The recent stock market has been dominated by the situation in Russia and Ukraine, but as the biggest bear analyst on Wall Street, Michael Wilson, chief stock strategist at Morgan Stanley, believes that the market is very much like 2018, when the US economic growth slows down, the United The prospect of raising interest rates is the most important issue for investors.

Wilson pointed out that no one can really predict the changes in the situation in Russia and Ukraine. Although the future of this risk event is still uncertain, the market has already priced in the past few weeks, but what will probably not change here is that the stock market will continue to face uncertainty. The downtrend will be ugly.

Wilson emphasized that this has nothing to do with geopolitical vagaries, but with an economic slowdown and increased risk.

Economic slowdown will hit U.S. stocks

Since a year ago, Wilson has been using the confrontation of “ice and fire” to illustrate the development of the stock market. “Given the extraordinary fiscal stimulus during this recession, we fear that the inevitable slowdown in growth will be much worse than currently anticipated,” he said.
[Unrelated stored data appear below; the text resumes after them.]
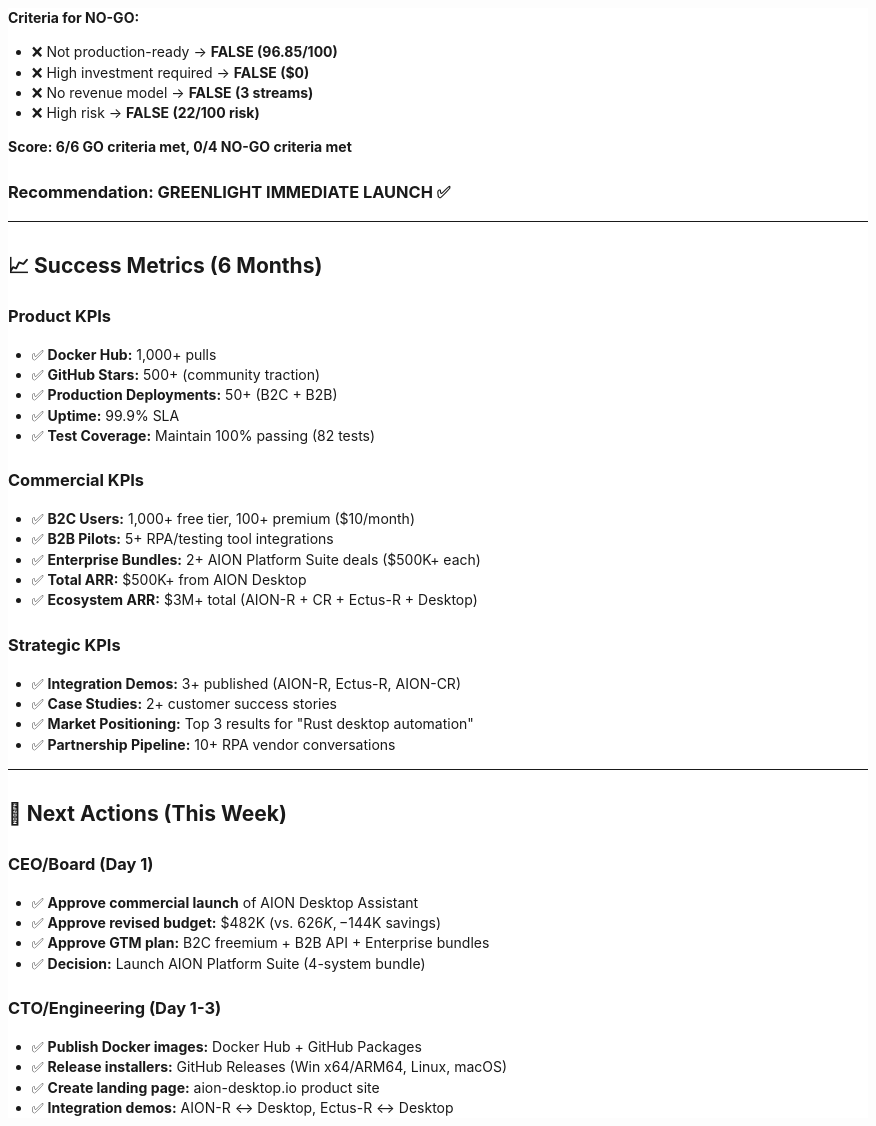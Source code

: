 **Criteria for NO-GO:**
- ❌ Not production-ready → **FALSE (96.85/100)**
- ❌ High investment required → **FALSE ($0)**
- ❌ No revenue model → **FALSE (3 streams)**
- ❌ High risk → **FALSE (22/100 risk)**

**Score: 6/6 GO criteria met, 0/4 NO-GO criteria met**

### Recommendation: **GREENLIGHT IMMEDIATE LAUNCH** ✅

---

## 📈 Success Metrics (6 Months)

### Product KPIs

- ✅ **Docker Hub:** 1,000+ pulls
- ✅ **GitHub Stars:** 500+ (community traction)
- ✅ **Production Deployments:** 50+ (B2C + B2B)
- ✅ **Uptime:** 99.9% SLA
- ✅ **Test Coverage:** Maintain 100% passing (82 tests)

### Commercial KPIs

- ✅ **B2C Users:** 1,000+ free tier, 100+ premium ($10/month)
- ✅ **B2B Pilots:** 5+ RPA/testing tool integrations
- ✅ **Enterprise Bundles:** 2+ AION Platform Suite deals ($500K+ each)
- ✅ **Total ARR:** $500K+ from AION Desktop
- ✅ **Ecosystem ARR:** $3M+ total (AION-R + CR + Ectus-R + Desktop)

### Strategic KPIs

- ✅ **Integration Demos:** 3+ published (AION-R, Ectus-R, AION-CR)
- ✅ **Case Studies:** 2+ customer success stories
- ✅ **Market Positioning:** Top 3 results for "Rust desktop automation"
- ✅ **Partnership Pipeline:** 10+ RPA vendor conversations

---

## 🚀 Next Actions (This Week)

### CEO/Board (Day 1)
- ✅ **Approve commercial launch** of AION Desktop Assistant
- ✅ **Approve revised budget:** $482K (vs. $626K, -$144K savings)
- ✅ **Approve GTM plan:** B2C freemium + B2B API + Enterprise bundles
- ✅ **Decision:** Launch AION Platform Suite (4-system bundle)

### CTO/Engineering (Day 1-3)
- ✅ **Publish Docker images:** Docker Hub + GitHub Packages
- ✅ **Release installers:** GitHub Releases (Win x64/ARM64, Linux, macOS)
- ✅ **Create landing page:** aion-desktop.io product site
- ✅ **Integration demos:** AION-R ↔ Desktop, Ectus-R ↔ Desktop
Wilson predicts that from now on, the magnitude and duration of the correction in U.S. stocks will depend primarily on the extent of the economic slowdown in the first half of 2022, rather than geopolitics. As inflation remains high and consumer confidence remains subdued, economic growth will be lower than expected.

While retail sales and credit card data remained strong, Wilson countered that most of Morgan Stanley’s leading indicators already point to a higher-than-normal risk of a spending slowdown. At the same time, supply is on the rise and demand is also at risk if the improved supply shows that the number of double orders is much higher than business expectations.

That, combined with a potential energy price shock from Ukraine, will only make things worse, he said.

A repeat of the 2018 correction?

In the end, Wilson believes that the current situation looks similar to that of the end of 2018, with the most obvious similarity being that the Fed will be too hawkish at a time when U.S. economic growth is slowing. In September 2018, markets discussed Powell’s claim that rate hikes were “on autopilot” and argued that policy was still far from neutral, especially amid turmoil in credit markets in December.

This time around, the Fed is dealing with record high inflation and arguably trailing the U.S. Treasury yield curve, Wilson noted. So it’s hard to argue that such aggressive rate hike plans are wrong, but it could mean they’re really on autopilot this time around, so it might be hard to re-steer.

Will 2018 repeat itself? (Chart from Zero Hedge)

In other words, Wilson said, “the odds are increasing that we end up with a similar outcome to what we did in December 2018,” when stocks fell as much as 20% from their highs and then rebounded sharply as the Fed capitulated.